Almanya gibi ülkeler de bu talebi destekliyor. ISA Genel Kurulu’nun 167 eyaleti, önümüzdeki haftadan itibaren böyle bir moratoryumu tartışacak.


Elektrikli otomobillerdeki piller için doğanın aşırı kullanımı?


Derin deniz madenciliği ne için gereklidir? Spesifik olarak, deniz tabanındaki sözde manganez nodüllerinin 4.000 ila 6.000 metre derinlikte çıkarılmasıyla ilgilidir. Milyonlarca yılda birikintilerden oluşurlar ve örneğin elektrikli otomobiller için pil üretiminde kullanılabilecek manganez, kobalt, bakır ve nikel gibi ham maddeler içerirler.


Bununla birlikte, diğer birçok hayvan için yaşam alanı sağlayan yumrularda süngerler ve mercanlar büyür. Maden ruhsatı başvurusu yapmak isteyen Kanadalı madencilik grubu TMC için manganez nodülleri “taşta pil” ve “elektrikli araçlara giden en temiz yol”.


Avrupa araştırma projesi MiningImpact tarafından, Meksika ile Hawaii arasındaki Pasifik Okyanusu’ndaki Clarion-Clipperton Bölgesi’nde (CCZ) TMC ve Belçikalı GSR şirketi tarafından yapılan deniz yatağı madenciliği testleri üzerine yapılan araştırmalar, bunu sorgulamaktadır. Çünkü: Firmaların tank benzeri “toplayıcıları” sadece nodülleri değil, deniz tabanında üzerlerinde ve çevresinde yaşayan tüm organizmaları da emer. Çevre örgütleri, dünya okyanuslarının dibinde yaklaşmakta olan bir ormansızlaşmadan bahsediyor.


Ayrıca ortaya çıkan tortu bulutu da büyük hasara neden oldu. Daha ileri araştırmalar, balinalar için gürültüden ve insanlar için nodüllerin radyoaktivitesinden kaynaklanan tehlikeler konusunda uyarıda bulunuyor.

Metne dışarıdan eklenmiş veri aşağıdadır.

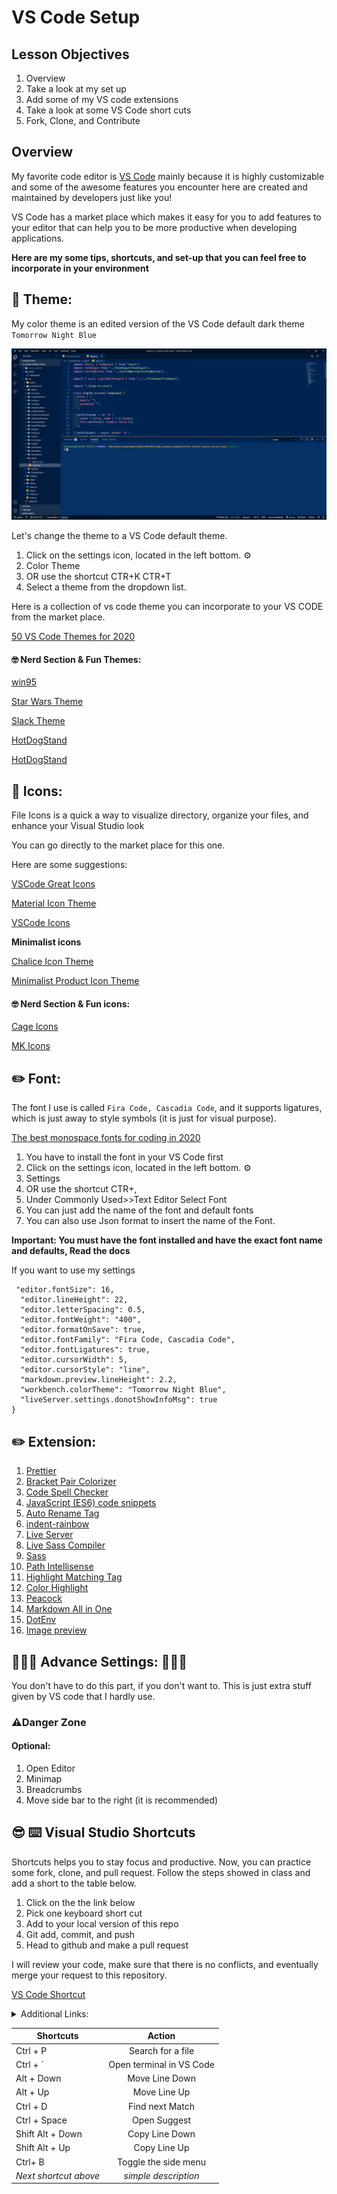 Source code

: # VS Code Setup

## Lesson Objectives

1. Overview
2. Take a look at my set up
3. Add some of my VS code extensions
4. Take a look at some VS Code short cuts
5. Fork, Clone, and Contribute

## Overview

My favorite code editor is [ VS Code](https://code.visualstudio.com/) mainly because it is highly customizable and some of the awesome features you encounter here are created and maintained by developers just like you!

VS Code has a market place which makes it easy for you to add features to your editor that can help you to be more productive when developing applications.

**Here are my some tips, shortcuts, and set-up that you can feel free to incorporate in your environment**

## 🎨 Theme:

My color theme is an edited version of the VS Code default dark theme `Tomorrow Night Blue`

![Tomorrow Night Blue](./images/theme.png)

Let's change the theme to a VS Code default theme.

1. Click on the settings icon, located in the left bottom. ⚙️
2. Color Theme
3. OR use the shortcut CTR+K CTR+T
4. Select a theme from the dropdown list.

Here is a collection of vs code theme you can incorporate to your VS CODE from the market place.

[ 50 VS Code Themes for 2020](https://dev.to/thegeoffstevens/50-vs-code-themes-for-2020-45cc)

#### 🤓 Nerd Section & Fun Themes:

[ win95 ](https://marketplace.visualstudio.com/items?itemName=asilva.win95)

[ Star Wars Theme ](https://marketplace.visualstudio.com/items?itemName=NiravAgarwal.star-wars-theme)

[ Slack Theme ](https://marketplace.visualstudio.com/items?itemName=felipe-mendes.slack-theme)

[ HotDogStand ](https://marketplace.visualstudio.com/items?itemName=somekittens.hot-dog-stand)

[ HotDogStand ](https://marketplace.visualstudio.com/items?itemName=somekittens.hot-dog-stand)

## 📁 Icons:

File Icons is a quick a way to visualize directory, organize your files, and enhance your Visual Studio look

You can go directly to the market place for this one.

Here are some suggestions:

[ VSCode Great Icons](https://marketplace.visualstudio.com/items?itemName=emmanuelbeziat.vscode-great-icons)

[ Material Icon Theme](https://marketplace.visualstudio.com/items?itemName=emmanuelbeziat.vscode-great-icons)

[ VSCode Icons](https://marketplace.visualstudio.com/items?itemName=vscode-icons-team.vscode-icons)

**Minimalist icons**

[ Chalice Icon Theme](https://marketplace.visualstudio.com/items?itemName=artlaman.chalice-icon-theme)

[ Minimalist Product Icon Theme](https://marketplace.visualstudio.com/items?itemName=ElAnandKumar.el-vsc-product-icon-theme)

#### 🤓 Nerd Section & Fun icons:

[ Cage Icons ](https://marketplace.visualstudio.com/items?itemName=stepanog.cage-icons)

[ MK Icons ](https://marketplace.visualstudio.com/items?itemName=JohnnyReina.MK)

## ✏️ Font:

The font I use is called `Fira Code, Cascadia Code`, and it supports ligatures, which is just away to style symbols (it is just for visual purpose).

[ The best monospace fonts for coding in 2020 ](https://www.creativebloq.com/features/the-best-monospace-fonts-for-coding)

1. You have to install the font in your VS Code first
2. Click on the settings icon, located in the left bottom. ⚙️
3. Settings
4. OR use the shortcut CTR+,
5. Under Commonly Used>>Text Editor Select Font
6. You can just add the name of the font and default fonts
7. You can also use Json format to insert the name of the Font.

**Important: You must have the font installed and have the exact font name and defaults, Read the docs**

If you want to use my settings

```
 "editor.fontSize": 16,
  "editor.lineHeight": 22,
  "editor.letterSpacing": 0.5,
  "editor.fontWeight": "400",
  "editor.formatOnSave": true,
  "editor.fontFamily": "Fira Code, Cascadia Code",
  "editor.fontLigatures": true,
  "editor.cursorWidth": 5,
  "editor.cursorStyle": "line",
  "markdown.preview.lineHeight": 2.2,
  "workbench.colorTheme": "Tomorrow Night Blue",
  "liveServer.settings.donotShowInfoMsg": true
}

```

## ✏️ Extension:

1. [ Prettier](https://marketplace.visualstudio.com/items?itemName=esbenp.prettier-vscode)
2. [ Bracket Pair Colorizer ](https://marketplace.visualstudio.com/items?itemName=CoenraadS.bracket-pair-colorizer)
3. [ Code Spell Checker ](https://marketplace.visualstudio.com/items?itemName=streetsidesoftware.code-spell-checker)
4. [ JavaScript (ES6) code snippets ](https://marketplace.visualstudio.com/items?itemName=xabikos.JavaScriptSnippets)
5. [ Auto Rename Tag ](https://marketplace.visualstudio.com/items?itemName=formulahendry.auto-rename-tag)
6. [ indent-rainbow ](https://marketplace.visualstudio.com/items?itemName=oderwat.indent-rainbow)
7. [ Live Server ](https://marketplace.visualstudio.com/items?itemName=ritwickdey.LiveServer)
8. [ Live Sass Compiler ](https://marketplace.visualstudio.com/items?itemName=ritwickdey.live-sass)
9. [ Sass ](https://marketplace.visualstudio.com/items?itemName=Syler.sass-indented)
10. [ Path Intellisense ](https://marketplace.visualstudio.com/items?itemName=christian-kohler.path-intellisense)
11. [Highlight Matching Tag](https://marketplace.visualstudio.com/items?itemName=vincaslt.highlight-matching-tag)
12. [ Color Highlight ](https://marketplace.visualstudio.com/items?itemName=naumovs.color-highlight)
13. [ Peacock](https://marketplace.visualstudio.com/items?itemName=johnpapa.vscode-peacock)
14. [Markdown All in One ](https://marketplace.visualstudio.com/items?itemName=yzhang.markdown-all-in-one)
15. [ DotEnv ](https://marketplace.visualstudio.com/items?itemName=mikestead.dotenv)
16. [Image preview](https://marketplace.visualstudio.com/items?itemName=kisstkondoros.vscode-gutter-preview)

## 👨🏽‍💻 Advance Settings: 👩🏽‍💻

You don't have to do this part, if you don't want to. This is just extra stuff given by VS code that I hardly use.

### ⚠️Danger Zone

#### Optional:

1.  Open Editor
2.  Minimap
3.  Breadcrumbs
4.  Move side bar to the right (it is recommended)

## 😎 ⌨️ Visual Studio Shortcuts

Shortcuts helps you to stay focus and productive. Now, you can practice some fork, clone, and pull request. Follow the steps showed in class and add a short to the table below.

1. Click on the the link below
2. Pick one keyboard short cut
3. Add to your local version of this repo
4. Git add, commit, and push
5. Head to github and make a pull request

I will review your code, make sure that there is no conflicts, and eventually merge your request to this repository.

[VS Code Shortcut ](https://code.visualstudio.com/shortcuts/keyboard-shortcuts-windows.pdf)

<details>
<summary>Additional Links:</summary>

[How to make a pull request ](https://docs.github.com/en/github/collaborating-with-issues-and-pull-requests/creating-a-pull-request)

[Difference between Fork and Cloning ](https://github.community/t/the-difference-between-forking-and-cloning-a-repository/10189)

[Markdown cheat sheet](https://www.markdownguide.org/cheat-sheet/)

</details>

| Shortcuts                           |        Action        |
| ----------------------------------- | :------------------: |
| Ctrl + P                            |  Search for a file   |
| Ctrl + ` | Open terminal in VS Code |
| Alt + Down                          |    Move Line Down    |
| Alt + Up                            |     Move Line Up     |
| Ctrl + D                            |   Find next Match    |
| Ctrl + Space                        |     Open Suggest     |
| Shift Alt + Down                    |    Copy Line Down    |
| Shift Alt + Up                      |     Copy Line Up     |
| Ctrl+ B                             | Toggle the side menu |
| _Next shortcut above_               | _simple description_ |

Greenpeace: “Asla başlamamalı”


Greenpeace adına WWF ve Öko-Institut’un raporlarına göre, enerji ve ulaşım geçişi için derin deniz madenciliği mutlaka gerekli değildir. Current Biology dergisinde Mayıs ayında yayınlanan bir rapora göre, CCZ’deki tahmini 6.000 ila 8.000 hayvan türünün yaklaşık yüzde 90’ı hala keşfedilmemiş durumda.


Tsenikli, şu anda “kapalı kapılar ardında” müzakere edilen takvimin “derin deniz madenciliğine karşı artan direnişi ve endişeleri dikkate almadığını” açıkladı. Greenpeace denizcilik uzmanı Till Seidensticker, derin deniz madenciliğinin “asla başlamamasını” talep etti.


Seidensticker, “Bu son derece hassas habitatı koruyan derin deniz madenciliği için bir dizi kural oluşturmak mümkün değil” uyarısında bulundu. “Deniz yatağının bu şekilde kullanılması, akla gelebilecek tüm koşullar altında türlerin yok olması ve yok olması anlamına geliyor.”